Whenever she asks a pair how they did it, they reply that she doesn’t know how good she’s got it, free from the family hassles that afflict their pairedness. But Eve wasn’t to be talked out of a mate. One night she idly started molding a wad of spruce gum into a fantasy figure mate. She slept for the last time the sleep of the innocent.
“When she woke in the morning, there, in place of the spruce gum figure, was First Man. Young Woman cried out in joy and First Man looked at her and said, ‘I’m hungry. Pick me some berries.’ Just then Raven came along, and seeing what had happened, said to Young Woman, ‘Ah, I see you got what you wanted. Now get to work!’ And she did. And sometimes she was glad and sometimes she was sorry.”
DeArmond’s edition of 800 copies was produced in Sitka at Old Harbor Press (P.O. Box 97, Sitka 99835, $39) by her old friend and printer Margaret Calvin. In the colophon we learn that the 14 illustrations “were printed directly from the original end grain maple blocks…The hand-made cover paper is Ingres Antique. The books are hand-sewn in the Japanese style and all materials used in the book are of archival quality and guaranteed to last 200 years.”

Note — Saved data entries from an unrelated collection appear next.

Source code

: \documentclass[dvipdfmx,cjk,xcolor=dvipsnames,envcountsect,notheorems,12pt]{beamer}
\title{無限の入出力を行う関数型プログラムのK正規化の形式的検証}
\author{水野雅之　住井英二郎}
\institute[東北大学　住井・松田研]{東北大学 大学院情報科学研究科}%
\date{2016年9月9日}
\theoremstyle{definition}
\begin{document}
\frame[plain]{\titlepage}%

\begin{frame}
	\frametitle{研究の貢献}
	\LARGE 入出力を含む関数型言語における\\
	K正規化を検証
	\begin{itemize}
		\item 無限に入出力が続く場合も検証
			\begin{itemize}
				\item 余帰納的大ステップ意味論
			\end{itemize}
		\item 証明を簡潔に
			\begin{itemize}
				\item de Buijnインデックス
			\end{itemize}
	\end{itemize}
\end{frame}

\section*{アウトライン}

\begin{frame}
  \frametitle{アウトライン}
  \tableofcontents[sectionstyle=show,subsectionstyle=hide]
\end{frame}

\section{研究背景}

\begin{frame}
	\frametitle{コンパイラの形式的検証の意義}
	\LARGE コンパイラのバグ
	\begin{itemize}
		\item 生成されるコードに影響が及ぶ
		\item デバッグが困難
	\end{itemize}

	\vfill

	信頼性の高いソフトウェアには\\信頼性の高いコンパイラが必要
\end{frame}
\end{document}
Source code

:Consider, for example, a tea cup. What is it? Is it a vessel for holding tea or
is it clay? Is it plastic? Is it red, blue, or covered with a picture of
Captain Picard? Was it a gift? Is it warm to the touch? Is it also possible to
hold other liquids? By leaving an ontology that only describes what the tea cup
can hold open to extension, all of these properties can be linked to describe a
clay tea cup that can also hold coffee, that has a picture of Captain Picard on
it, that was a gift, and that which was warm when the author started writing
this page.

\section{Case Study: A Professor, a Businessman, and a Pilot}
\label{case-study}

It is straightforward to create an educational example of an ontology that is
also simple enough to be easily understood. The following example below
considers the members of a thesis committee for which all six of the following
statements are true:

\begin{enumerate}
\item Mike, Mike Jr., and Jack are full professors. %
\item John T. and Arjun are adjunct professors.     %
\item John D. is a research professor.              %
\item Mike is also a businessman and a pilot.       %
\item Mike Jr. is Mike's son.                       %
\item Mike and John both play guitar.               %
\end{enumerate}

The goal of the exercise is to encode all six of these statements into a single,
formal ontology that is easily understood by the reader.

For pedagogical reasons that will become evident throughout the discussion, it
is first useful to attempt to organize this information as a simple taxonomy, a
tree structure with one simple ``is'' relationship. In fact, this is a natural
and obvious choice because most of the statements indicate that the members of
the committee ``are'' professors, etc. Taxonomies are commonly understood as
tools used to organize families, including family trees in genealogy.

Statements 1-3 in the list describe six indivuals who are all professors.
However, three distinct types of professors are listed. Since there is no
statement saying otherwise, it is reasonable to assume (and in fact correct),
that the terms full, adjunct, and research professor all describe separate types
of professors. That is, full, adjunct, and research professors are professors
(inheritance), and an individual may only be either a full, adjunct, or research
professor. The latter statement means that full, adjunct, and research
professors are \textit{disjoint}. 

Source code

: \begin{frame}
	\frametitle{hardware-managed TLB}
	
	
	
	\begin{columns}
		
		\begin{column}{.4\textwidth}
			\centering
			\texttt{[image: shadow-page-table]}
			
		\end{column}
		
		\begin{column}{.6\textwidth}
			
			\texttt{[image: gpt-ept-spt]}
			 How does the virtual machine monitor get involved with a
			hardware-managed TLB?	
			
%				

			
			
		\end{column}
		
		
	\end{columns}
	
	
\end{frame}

The Eskimo tales have lasted much longer than that, but for a disposal society, that ain’t bad. (I was also amused that this refined, genteel librarian had the goodish gall to translate back into plain English passages that the good doctor Driggs had seen fit to haze into Latin, back in Smithsonian Institution 1902. My kind of librarian.)
Incidentally, her current project is to illustrate what octogenarian Bryn Mawr College emerita professor of archaeology Fredericka de Laguna dug up over a half century ago in Yukon River Athabascan Stories. Imminent from Sierra Club / Little Brown are her illustrations for The Boy Who Found the Light.
And the Barbarian Press in Mission, British Columbia, has asked her to be included in their survey of the best end-grain wood-cut carvers in the 20th Century. (Crispin and Jan Elsted thought their sweep would only garner 40 worthy of immortalizing: they found 141, so that meritocratic anthology won’t appear until 1992.)